The lower section of the valve consists of the main valve seat and orifice which is sealed by a diaphragm that allows liquid line pressure to pass thru a restriction orifice thus pressurizing the valve’s upper pilot area (that area above the diaphragm and below the pilot seat). This pressure exerts a downward force on the top-side of the main diaphragm keeping it in the closed position. To open the main valve, the coil is energized, lifting the core, shaft and seat off the pilot orifice, allowing the pressure above the diaphragm to vent thru the pilot outlet to the down-stream side of the main valve. With no force now working in the top-side of the main diaphragm, the inlet line pressure lifts the diaphragm and opens the main orifice allowing full flow. To close the valve, the coil is de-energized and the spring pushes down on the core, shaft and seat, closing off the orifice, thus stopping the venting of the pressure, and therefore, re-pressurizing the top-side of the main diaphragm which causes it to close against the main seat to stop flow.

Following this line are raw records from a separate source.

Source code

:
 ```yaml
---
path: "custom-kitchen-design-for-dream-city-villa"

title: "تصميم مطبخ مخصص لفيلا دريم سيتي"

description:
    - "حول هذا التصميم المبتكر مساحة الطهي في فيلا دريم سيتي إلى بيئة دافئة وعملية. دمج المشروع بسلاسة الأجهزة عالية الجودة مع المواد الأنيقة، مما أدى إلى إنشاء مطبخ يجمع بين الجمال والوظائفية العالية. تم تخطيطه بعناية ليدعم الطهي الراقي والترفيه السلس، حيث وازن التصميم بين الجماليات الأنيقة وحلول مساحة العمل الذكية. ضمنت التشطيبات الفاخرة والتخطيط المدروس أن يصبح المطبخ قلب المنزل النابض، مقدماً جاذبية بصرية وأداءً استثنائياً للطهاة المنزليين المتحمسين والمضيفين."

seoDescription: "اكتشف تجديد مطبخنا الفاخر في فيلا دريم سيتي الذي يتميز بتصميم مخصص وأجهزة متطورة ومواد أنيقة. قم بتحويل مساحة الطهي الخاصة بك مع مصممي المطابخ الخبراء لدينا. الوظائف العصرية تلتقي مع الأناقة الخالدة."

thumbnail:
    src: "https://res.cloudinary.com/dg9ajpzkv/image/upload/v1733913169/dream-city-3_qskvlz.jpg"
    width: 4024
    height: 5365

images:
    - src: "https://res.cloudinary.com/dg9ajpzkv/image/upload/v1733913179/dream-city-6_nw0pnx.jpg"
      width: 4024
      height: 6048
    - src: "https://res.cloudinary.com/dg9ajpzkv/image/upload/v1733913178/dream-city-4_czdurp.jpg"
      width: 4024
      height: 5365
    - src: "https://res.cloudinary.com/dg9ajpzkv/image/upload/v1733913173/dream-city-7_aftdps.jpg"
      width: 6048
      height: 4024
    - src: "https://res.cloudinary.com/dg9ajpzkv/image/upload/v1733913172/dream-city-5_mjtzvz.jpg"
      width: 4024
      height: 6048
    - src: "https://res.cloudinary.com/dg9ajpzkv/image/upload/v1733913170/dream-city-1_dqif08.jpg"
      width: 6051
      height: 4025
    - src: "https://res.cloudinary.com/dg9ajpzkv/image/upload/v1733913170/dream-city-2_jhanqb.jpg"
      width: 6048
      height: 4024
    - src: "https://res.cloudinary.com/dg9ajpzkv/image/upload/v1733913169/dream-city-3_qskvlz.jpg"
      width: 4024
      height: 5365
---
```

The new Plast-O-Matic Series “PS” is a Pilot-Operated Solenoid Valve.

III. WHERE would I use a Solenoid Valve?

Typically, Solenoid Valves are specified where:

A. Speed of cycling/operation is required.

B. A fail-safe (normally closed or normally open) bubble-tight sealing valve is required.

C. Physical size (and weight) requires a smaller valve.

D. Lower cost is required.

Keep in mind that solenoid coils are available in a variety of voltages, frequency and class ratings.

IV. WHY would I use a Solenoid Valve versus a Motorized Ball Valve?

A. Speed of Operation – Generally speaking, motorized ball valves have a cycle time of 5 to 6 seconds (full open to full closed) which is nowhere near as fast-acting as a direct-acting solenoid valve at approximately 30 to 40 milliseconds. Therefore, in applications requiring speed of cycling (such as PH control via electronic sensors) to prevent overshooting of chemicals, fast acting solenoid valves are preferred. Although pilot-operated solenoid valves (approximately one second closing time) are not as fast-acting as direct-acting valves, they are still considerably faster than motorized ball valves.

B. Fail-Safe Design – Motorized ball valves are not normally of fail-safe design. Yes, they can be made fail-safe but require a cumbersome and very costly add-on accessory, which is simply not practical. Conversely, solenoid valves are normally of a fail-safe design.